Which part of the (python internal) code actually calls meta()?

Long version

When the class is declared, some code has to do the appropriate attribute checks and see if there is a __metaclass__ declared on a type. If such exists, it has to perform a method call on that metaclass with the well known (class_name, bases, class_dict) attributes. It is not really clear to me which code is responsible for that call.

I have done some digging in CPython (see below), but I would really like to have something closer to a definite answer.

Option 1: Called directly

The metaclass call is hardwired into the class parsing. If so, is there any evidence for this?

Option 2: It is called by type.__new__()

Code in type_call() calls type_new() which in turn calls _PyType_CalculateMetaclass(). This suggests that metaclass resolution is actually done during the call to type() when trying to find out which value to return from type()

This would be in in line with the notion that a "class" is a "callable that returns an object".

Option 3: Something different

All my guesses maybe completely wrong, of course.

Some example cases that we came up with in chat:

Example 1:

class Meta(type):
    pass

class A:
    __metaclass__ = Meta

A.__class__ == Meta

This is what Meta.__new__() returns, so this seems legit. The metaclass puts itself as A.__class__

Example 2:

class Meta(type):
    def __new__(cls, class_name, bases, class_dict):
        return type(class_name, bases, class_dict)

class A(object):
    __metaclass__ = Meta

A.__class__ == type

Edit 2: correct initial version, properly derive Meta from type.

Seems okay enough, but I'm not really sure this does what I think it does. Also: What is the canonical method to make it behave like in Example 1?

Edit 3: Using type.__new__(...) seems to work as expected, which also seems in favor of Option 2.

Can anybody with more in-depth knowledge of internal python magic enlighten me?

Edit: A for a quite concise primer on metaclasses: http://blog.ionelmc.ro/2015/02/09/understanding-python-metaclasses/. Also has some really nice diagrams, references and also highlights the differences between python 2 and 3.

Edit 3: There is a good answer below for Python 3. Python 3 uses __build_class__ to create a class object. The code path is --however-- different in Python 2.

3条回答
等我变得足够好
2楼-- · 2019-03-25 06:48

You can find the answer relatively easily.

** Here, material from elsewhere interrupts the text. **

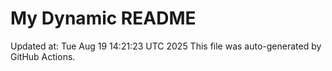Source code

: # My Dynamic README
Updated at: Tue Aug 19 14:21:23 UTC 2025
This file was auto-generated by GitHub Actions.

First, lets find the opcode for building a class.

>>> def f():
    class A(object):
        __metaclass__ = type

>>> import dis
>>> dis.dis(f)
  2           0 LOAD_CONST               1 ('A')
              3 LOAD_GLOBAL              0 (object)
              6 BUILD_TUPLE              1
              9 LOAD_CONST               2 (<code object A at 0000000001EBDA30, file "<pyshell#3>", line 2>)
             12 MAKE_FUNCTION            0
             15 CALL_FUNCTION            0
             18 BUILD_CLASS         
             19 STORE_FAST               0 (A)
             22 LOAD_CONST               0 (None)
             25 RETURN_VALUE

So the opcode is BUILD_CLASS. Now let's search the source for that term (easily done on the github mirror).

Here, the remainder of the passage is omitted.